Clinical Management of Pneumonitis in Patients Receiving Anti-PD-1/PD-L1 Therapy.

CASE STUDY A 48-year-old gentleman with metastatic melanoma currently receiving the cytotoxic T-lymphocyte-associated antigen 4 (CTLA-4) inhibitor, ipilimumab (Yervoy), and the programmed cell death protein 1 (PD-1) inhibitor, nivolumab (Opdivo), returned for evaluation prior to receiving cycle 2. The patient presented with new onset dyspnea and a non-productive cough over the past week, with a temperature of 100.6°F at home on one occasion. He was placed on observation for fever, cough, and shortness of breath. The patient had no previous history of lung disease and was a nonsmoker. Diminished breath sounds were noted on auscultation. However, the patient was without fever or chills, with a heart rate of 101 beats per minute and a blood pressure of 110/75 mm Hg. We obtained a computed tomography (CT) of his chest. The CT demonstrated diffuse ground-glass opacities in his bilateral lower lobes and some minor interstitial thickening of his right middle lobe, possibly suggestive of inflammation or cryptogenic organizing pneumonia. Based on his presentation and CT findings, the patient was initially treated empirically with antibiotics for suspected pneumonia vs. pneumonitis. During the first 12 hours in observation, the patient experienced increasing dyspnea and cough and was admitted to the hospital. Nebulizer treatments were administered with no improvement, so the patient was started on high-dose corticosteroids at 1 mg/kg, and pulmonary and infectious disease consults were ordered. After the administration of steroids, the patient's cough and breathing improved and he remained afebrile, eliciting a high suspicion for immune-related pneumonitis. The patient then underwent bronchoscopy to rule out other etiologies. Bronchoalveolar lavage was performed, which yielded no pathogenic organisms. The patient was placed on a 3-week course of a high-dose steroid taper, following which immunotherapy was reinstated. Within 4 days he again presented with similar symptoms, was restarted on high-dose steroids, and immunotherapy was permanently discontinued.

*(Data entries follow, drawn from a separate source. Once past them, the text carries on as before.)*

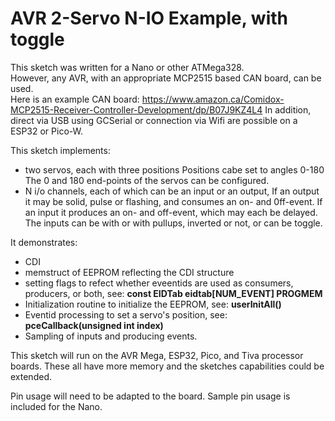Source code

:# AVR 2-Servo N-IO Example, with toggle

This sketch was written for a Nano or other ATMega328.  
However, any AVR, with an appropriate  MCP2515 based CAN board, can be used.  
Here is an example CAN board: 
  https://www.amazon.ca/Comidox-MCP2515-Receiver-Controller-Development/dp/B07J9KZ4L4
In addition, direct via USB using GCSerial or connection via Wifi are possible on a ESP32 or Pico-W.  

This sketch implements:
* two servos, each with three positions
   Positions cabe set to angles 0-180
   The 0 and 180 end-points of the servos can be configured.
* N i/o channels, each of which can be an input or an output,
   If an output it may be solid, pulse or flashing, and consumes an on- and 0ff-event. 
   If an input it produces an on- and off-event, which may each be delayed.  The 
     inputs can be with or with pullups, inverted or not, or can be toggle. 

It demonstrates: 
* CDI
* memstruct of EEPROM reflecting the CDI structure
* setting flags to refect whether eveentids are used as consumers, producers, or both, see: **const EIDTab eidtab[NUM_EVENT] PROGMEM**
* Initialization routine to initialize the EEPROM, see: **userInitAll()**
* Eventid processing to set a servo's position, see: **pceCallback(unsigned int index)**
* Sampling of inputs and producing events.

This sketch will run on the AVR Mega, ESP32, Pico, and Tiva processor boards.  These 
all have more memory and the sketches capabilities could be extended.  

Pin usage will need to be adapted to the board. Sample pin usage is included for the Nano. 


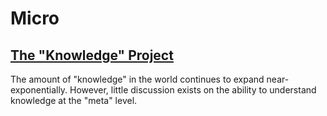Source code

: # Micro

## [The "Knowledge" Project](knowledge.md)

The amount of "knowledge" in the world continues to expand near-exponentially. However, little discussion exists on the ability to understand knowledge at the "meta" level.
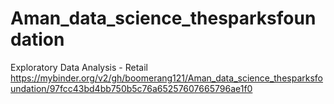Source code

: # Aman_data_science_thesparksfoundation
Exploratory Data Analysis - Retail
https://mybinder.org/v2/gh/boomerang121/Aman_data_science_thesparksfoundation/97fcc43bd4bb750b5c76a65257607665796ae1f0
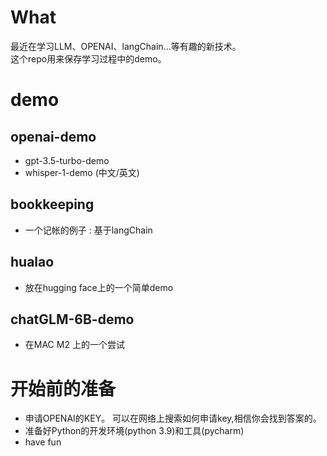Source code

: # What
最近在学习LLM、OPENAI、langChain...等有趣的新技术。  
这个repo用来保存学习过程中的demo。

# demo
## openai-demo
* gpt-3.5-turbo-demo
* whisper-1-demo (中文/英文)

## bookkeeping
* 一个记帐的例子 : 基于langChain

##  hualao
* 放在hugging face上的一个简单demo

## chatGLM-6B-demo
* 在MAC M2 上的一个尝试

# 开始前的准备
- 申请OPENAI的KEY。 可以在网络上搜索如何申请key,相信你会找到答案的。    
- 准备好Python的开发环境(python 3.9)和工具(pycharm)   
- have fun
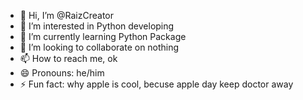 - 👋 Hi, I’m @RaizCreator
- 👀 I’m interested in Python developing
- 🌱 I’m currently learning Python Package
- 💞️ I’m looking to collaborate on nothing
- 📫 How to reach me, ok
- 😄 Pronouns: he/him
- ⚡ Fun fact: why apple is cool, becuse apple day keep doctor away

<!---
RaizCreator123/RaizCreator123 is a ✨ special ✨ repository because its `README.md` (this file) appears on your GitHub profile.
You can click the Preview link to take a look at your changes.
--->
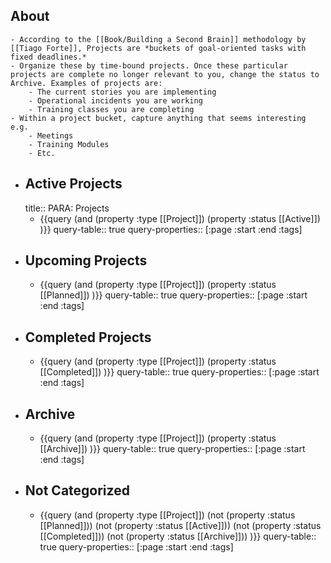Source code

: ## About
	- According to the [[Book/Building a Second Brain]] methodology by [[Tiago Forte]], Projects are *buckets of goal-oriented tasks with fixed deadlines.*
	- Organize these by time-bound projects. Once these particular projects are complete no longer relevant to you, change the status to Archive. Examples of projects are:
		- The current stories you are implementing
		- Operational incidents you are working
		- Training classes you are completing
	- Within a project bucket, capture anything that seems interesting e.g.
		- Meetings
		- Training Modules
		- Etc.
- ## Active Projects
  title:: PARA: Projects
	- {{query (and (property :type [[Project]]) (property :status [[Active]]) )}}
	  query-table:: true
	  query-properties:: [:page :start :end :tags]
- ## Upcoming Projects
	- {{query (and (property :type [[Project]]) (property :status [[Planned]]) )}}
	  query-table:: true
	  query-properties:: [:page :start :end :tags]
- ## Completed Projects
	- {{query (and (property :type [[Project]]) (property :status [[Completed]]) )}}
	  query-table:: true
	  query-properties:: [:page :start :end :tags]
- ## Archive
	- {{query (and (property :type [[Project]]) (property :status [[Archive]]) )}}
	  query-table:: true
	  query-properties:: [:page :start :end :tags]
- ## Not Categorized
	- {{query (and (property :type [[Project]]) (not (property :status [[Planned]])) (not (property :status [[Active]])) (not (property :status [[Completed]])) (not (property :status [[Archive]])) )}}
	  query-table:: true
	  query-properties:: [:page :start :end :tags]
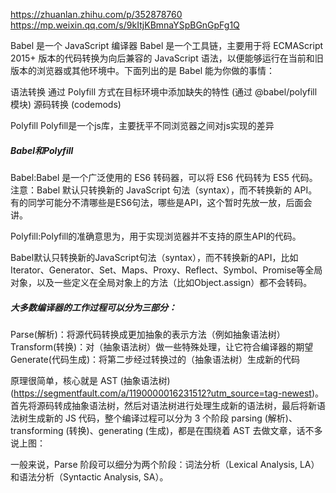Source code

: https://zhuanlan.zhihu.com/p/352878760
https://mp.weixin.qq.com/s/9kItjKBmnaYSpBGnGpFg1Q

Babel 是一个 JavaScript 编译器
Babel 是一个工具链，主要用于将 ECMAScript 2015+ 版本的代码转换为向后兼容的 JavaScript 语法，以便能够运行在当前和旧版本的浏览器或其他环境中。下面列出的是 Babel 能为你做的事情：

语法转换
通过 Polyfill 方式在目标环境中添加缺失的特性 (通过 @babel/polyfill 模块)
源码转换 (codemods)


Polyfill
Polyfill是一个js库，主要抚平不同浏览器之间对js实现的差异 

##### Babel和Polyfill
Babel:Babel 是一个广泛使用的 ES6 转码器，可以将 ES6 代码转为 ES5 代码。注意：Babel 默认只转换新的 JavaScript 句法（syntax），而不转换新的 API。有的同学可能分不清哪些是ES6句法，哪些是API，这个暂时先放一放，后面会讲。

Polyfill:Polyfill的准确意思为，用于实现浏览器并不支持的原生API的代码。

Babel默认只转换新的JavaScript句法（syntax），而不转换新的API，比如Iterator、Generator、Set、Maps、Proxy、Reflect、Symbol、Promise等全局对象，以及一些定义在全局对象上的方法（比如Object.assign）都不会转码。

##### 大多数编译器的工作过程可以分为三部分：
Parse(解析)：将源代码转换成更加抽象的表示方法（例如抽象语法树）
Transform(转换)：对（抽象语法树）做一些特殊处理，让它符合编译器的期望
Generate(代码生成)：将第二步经过转换过的（抽象语法树）生成新的代码

原理很简单，核心就是 AST (抽象语法树) (https://segmentfault.com/a/1190000016231512?utm_source=tag-newest)。首先将源码转成抽象语法树，然后对语法树进行处理生成新的语法树，最后将新语法树生成新的 JS 代码，整个编译过程可以分为 3 个阶段 parsing (解析)、transforming (转换)、generating (生成)，都是在围绕着 AST 去做文章，话不多说上图：

一般来说，Parse 阶段可以细分为两个阶段：词法分析（Lexical Analysis, LA）和语法分析（Syntactic Analysis, SA）。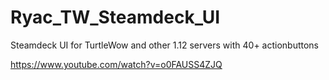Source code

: # Ryac_TW_Steamdeck_UI
Steamdeck UI for TurtleWow and other 1.12 servers with 40+ actionbuttons

https://www.youtube.com/watch?v=o0FAUSS4ZJQ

Immune checkpoint blockade monoclonal antibodies have revolutionized treatment and improved the prognosis for many patients with cancer (Eigentler et al., 2016; Weber, Yang, Atkins, & Disis, 2015; Wu, Hong, Zhang, Lu, & Miao, 2017). Immunotherapeutic drugs approved by the US Food and Drug Administration (FDA) since 2011 include inhibitors of cytotoxic T-lymphocyte–associated antigen 4 (CTLA-4), programmed cell death protein 1 (PD-1), and its ligand (PD-L1; Buchbinder & Desai, 2016; Medina & Adams, 2016). These novel treatments utilize various checkpoint pathways to interfere with antitumor immune responses, resulting in increased activation of the body’s immune system (Buchbinder & Desai, 2016).

Currently, anti–PD-1/PD-L1 checkpoint antibodies are approved by the FDA to treat melanoma, non–small cell lung cancer (NSCLC), Hodgkin lymphoma, Merkel cell carcinoma, renal cell carcinoma (RCC), urothelial carcinoma, and head and neck cancers (Boutros et al., 2016; Topalian et al., 2012). Anti–PD-1 antibodies have also shown promise for patients with triple-negative breast cancer and metastatic colorectal cancer with mismatch repair deficiency (Easton, 2017). With positive clinical outcomes and improved understanding of the pathobiology, anti–PD-1/PD-L1 medications continue to be approved by the FDA as first-line monotherapy and combination therapy.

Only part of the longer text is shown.